Look below for lines that hold the string "query" and copy each one.

DATA RECORDS:
★ ★ ★ ★ ★
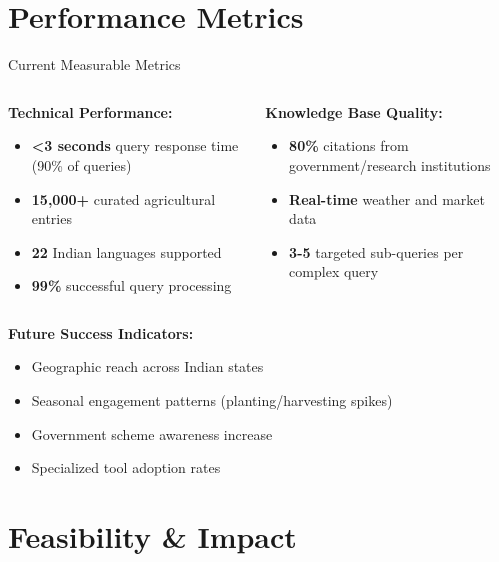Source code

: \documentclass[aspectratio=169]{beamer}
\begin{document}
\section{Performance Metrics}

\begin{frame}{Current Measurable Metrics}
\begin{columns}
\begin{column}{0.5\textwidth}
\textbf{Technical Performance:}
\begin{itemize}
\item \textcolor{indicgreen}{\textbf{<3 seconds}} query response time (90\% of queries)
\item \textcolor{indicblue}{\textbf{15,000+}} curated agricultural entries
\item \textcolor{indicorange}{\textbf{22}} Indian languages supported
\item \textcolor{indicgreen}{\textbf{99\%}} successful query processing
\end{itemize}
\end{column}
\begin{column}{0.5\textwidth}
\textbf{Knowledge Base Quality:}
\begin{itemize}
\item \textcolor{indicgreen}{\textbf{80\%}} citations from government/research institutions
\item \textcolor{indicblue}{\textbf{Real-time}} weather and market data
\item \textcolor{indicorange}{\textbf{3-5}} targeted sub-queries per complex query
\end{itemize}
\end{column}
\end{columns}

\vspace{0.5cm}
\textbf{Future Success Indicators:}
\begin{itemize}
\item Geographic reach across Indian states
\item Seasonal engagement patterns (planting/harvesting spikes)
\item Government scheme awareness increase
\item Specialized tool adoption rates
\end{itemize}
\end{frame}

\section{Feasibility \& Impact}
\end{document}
★ ★ ★ ★ ★
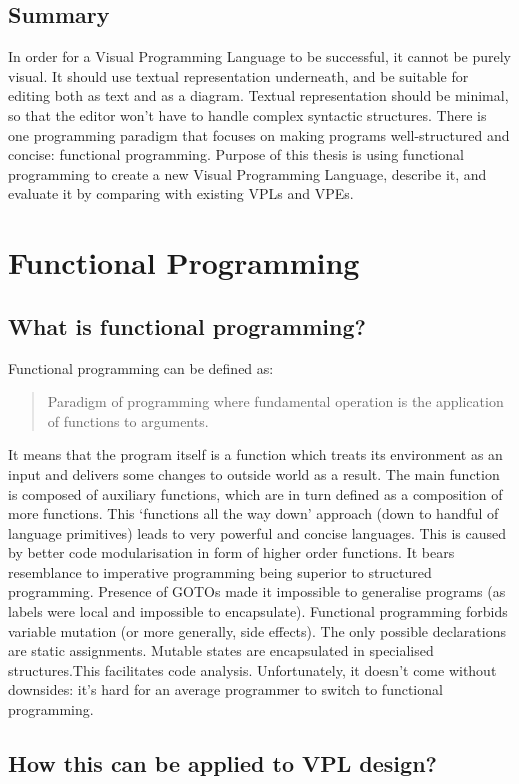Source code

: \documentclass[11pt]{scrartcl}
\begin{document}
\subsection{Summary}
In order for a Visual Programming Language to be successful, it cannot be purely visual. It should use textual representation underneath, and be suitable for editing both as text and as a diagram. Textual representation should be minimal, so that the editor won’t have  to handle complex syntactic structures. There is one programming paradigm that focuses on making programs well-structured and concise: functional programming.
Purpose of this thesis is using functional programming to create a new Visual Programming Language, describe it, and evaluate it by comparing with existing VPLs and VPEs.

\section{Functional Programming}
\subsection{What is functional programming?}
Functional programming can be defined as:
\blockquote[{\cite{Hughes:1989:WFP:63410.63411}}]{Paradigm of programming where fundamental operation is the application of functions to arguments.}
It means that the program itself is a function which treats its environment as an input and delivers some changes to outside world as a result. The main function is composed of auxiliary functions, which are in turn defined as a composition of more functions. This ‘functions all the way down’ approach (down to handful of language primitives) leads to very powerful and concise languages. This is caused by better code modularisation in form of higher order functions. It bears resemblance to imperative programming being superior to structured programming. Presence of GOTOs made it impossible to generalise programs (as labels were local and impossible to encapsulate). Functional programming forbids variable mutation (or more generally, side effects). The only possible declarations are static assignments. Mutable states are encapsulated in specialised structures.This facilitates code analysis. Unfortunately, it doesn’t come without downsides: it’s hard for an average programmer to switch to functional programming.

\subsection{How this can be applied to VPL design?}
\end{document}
★ ★ ★ ★ ★
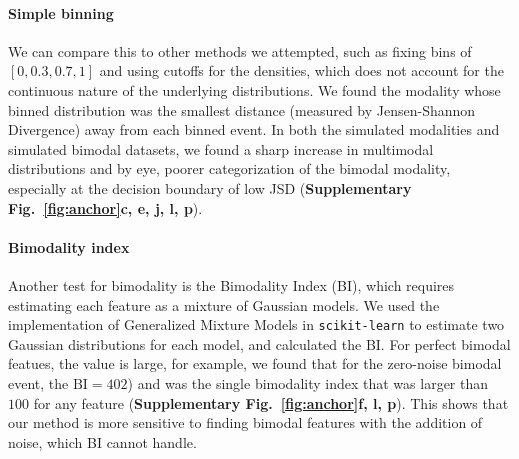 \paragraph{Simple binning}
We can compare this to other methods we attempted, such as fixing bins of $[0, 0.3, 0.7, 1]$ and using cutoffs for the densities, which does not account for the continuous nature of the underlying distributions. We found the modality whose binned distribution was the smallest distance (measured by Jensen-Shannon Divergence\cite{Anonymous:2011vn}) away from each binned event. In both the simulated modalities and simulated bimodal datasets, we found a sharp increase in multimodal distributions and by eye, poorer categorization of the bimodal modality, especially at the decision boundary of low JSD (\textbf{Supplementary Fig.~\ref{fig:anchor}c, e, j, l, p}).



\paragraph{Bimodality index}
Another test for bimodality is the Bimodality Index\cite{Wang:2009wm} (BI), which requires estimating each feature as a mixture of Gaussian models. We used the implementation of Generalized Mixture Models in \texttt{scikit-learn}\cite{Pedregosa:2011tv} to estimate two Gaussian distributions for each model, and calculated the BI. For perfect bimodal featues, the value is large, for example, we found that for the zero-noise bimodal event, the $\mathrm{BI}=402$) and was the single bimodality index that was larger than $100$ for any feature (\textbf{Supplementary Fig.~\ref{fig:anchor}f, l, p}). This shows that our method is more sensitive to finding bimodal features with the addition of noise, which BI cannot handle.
★ ★ ★ ★ ★
ANSWER BELOW:
\item \textcolor{indicgreen}{\textbf{<3 seconds}} query response time (90\% of queries)
\item \textcolor{indicgreen}{\textbf{99\%}} successful query processing
\item \textcolor{indicorange}{\textbf{3-5}} targeted sub-queries per complex query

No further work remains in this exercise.